Local scale makes sense in light of the concerns about disease and propagation of invasive algae though. It also could be seen as positive from a cultural standpoint, as the culture of seaside towns could be retained by keeping some of the population in aquaculture, instead of being moved into the same jobs that are found pretty much everywhere. Having 'seaweed harvester' as a role maintains a cultural element that might otherwise be lost, as fishing fleets modernise and globalise.

Another component is that it could strengthen ties between local communities, particularly between local agriculture and aquaculture. Those doing the kelp farming would probably have a few contacts with farmers interested in using kelp for animal feed, such as for the methane reduction proposal, and building a tie. They might also have other aquaculture employment, like clearing algal blooms, which could then be sold as fertaliser. I personally prefer that scene to something that's been financially instrumentised to death, has no local component, and is going to be lobbying to have the rules made its way instead of fitting in with pre-existing kelp exploitation by those with folio rights.

I have nothing against local, artisanal production. I just also realize that small scale production doesn't actually work by itself if your objective is feeding humanity.
> this thing is good as long as we don't produce enough to actually make a difference

This is business, not charity. Suitable locations in the coast that aren't occupied yet by other sectors and are affordable are more rare than a silver unicorn and they are vanishing by climate change. This are cold climate species and like 90% of the seaweed forests in N Spain vanished in 20 years by warmer water for example.

Manipulating the offer and keeping it low is how you can sell your product at a high price and recover the investment plus a benefit. Is done by everybody and their grandma since thousands of years so, maybe is not so stupid.

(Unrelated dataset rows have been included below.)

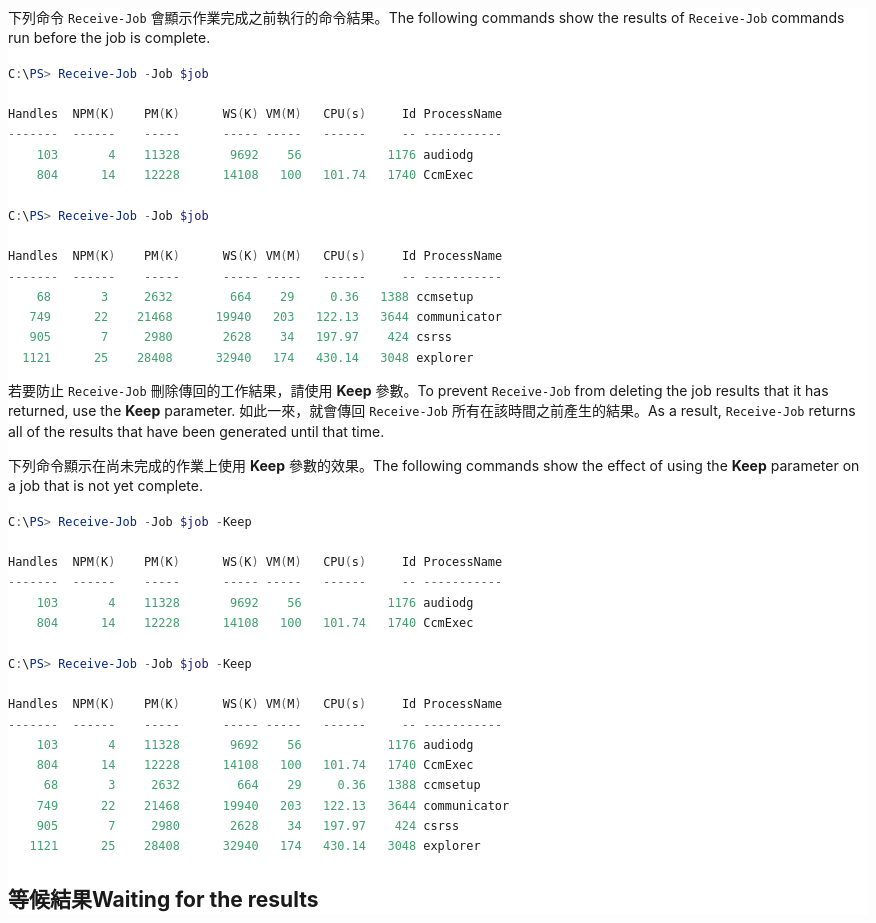 <span data-ttu-id="d15e4-181">下列命令 `Receive-Job` 會顯示作業完成之前執行的命令結果。</span><span class="sxs-lookup"><span data-stu-id="d15e4-181">The following commands show the results of `Receive-Job` commands run before the job is complete.</span></span>

```powershell
C:\PS> Receive-Job -Job $job

Handles  NPM(K)    PM(K)      WS(K) VM(M)   CPU(s)     Id ProcessName
-------  ------    -----      ----- -----   ------     -- -----------
    103       4    11328       9692    56            1176 audiodg
    804      14    12228      14108   100   101.74   1740 CcmExec

C:\PS> Receive-Job -Job $job

Handles  NPM(K)    PM(K)      WS(K) VM(M)   CPU(s)     Id ProcessName
-------  ------    -----      ----- -----   ------     -- -----------
    68       3     2632        664    29     0.36   1388 ccmsetup
   749      22    21468      19940   203   122.13   3644 communicator
   905       7     2980       2628    34   197.97    424 csrss
  1121      25    28408      32940   174   430.14   3048 explorer
```

<span data-ttu-id="d15e4-182">若要防止 `Receive-Job` 刪除傳回的工作結果，請使用 **Keep** 參數。</span><span class="sxs-lookup"><span data-stu-id="d15e4-182">To prevent `Receive-Job` from deleting the job results that it has returned, use the **Keep** parameter.</span></span> <span data-ttu-id="d15e4-183">如此一來，就會傳回 `Receive-Job` 所有在該時間之前產生的結果。</span><span class="sxs-lookup"><span data-stu-id="d15e4-183">As a result, `Receive-Job` returns all of the results that have been generated until that time.</span></span>

<span data-ttu-id="d15e4-184">下列命令顯示在尚未完成的作業上使用 **Keep** 參數的效果。</span><span class="sxs-lookup"><span data-stu-id="d15e4-184">The following commands show the effect of using the **Keep** parameter on a job that is not yet complete.</span></span>

```powershell
C:\PS> Receive-Job -Job $job -Keep

Handles  NPM(K)    PM(K)      WS(K) VM(M)   CPU(s)     Id ProcessName
-------  ------    -----      ----- -----   ------     -- -----------
    103       4    11328       9692    56            1176 audiodg
    804      14    12228      14108   100   101.74   1740 CcmExec

C:\PS> Receive-Job -Job $job -Keep

Handles  NPM(K)    PM(K)      WS(K) VM(M)   CPU(s)     Id ProcessName
-------  ------    -----      ----- -----   ------     -- -----------
    103       4    11328       9692    56            1176 audiodg
    804      14    12228      14108   100   101.74   1740 CcmExec
     68       3     2632        664    29     0.36   1388 ccmsetup
    749      22    21468      19940   203   122.13   3644 communicator
    905       7     2980       2628    34   197.97    424 csrss
   1121      25    28408      32940   174   430.14   3048 explorer
```

## <a name="waiting-for-the-results"></a><span data-ttu-id="d15e4-185">等候結果</span><span class="sxs-lookup"><span data-stu-id="d15e4-185">Waiting for the results</span></span>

There are Chinese type traditional seaweed production based in brown algae, and Japanese type seaweed production based in red algae. They aren't the same products and don't taste the same. Both coexist by targeting different customers. In fact a part of the Palmaria "Chinese" seaweed is cultured to feed crabs, that are the real product

It's a big benefit if you can use salt water (and not fresh water) to produce food and animal feed. There are some things to keep an eye on while scaling up, but it looks like there are plenty of such eyes on such things.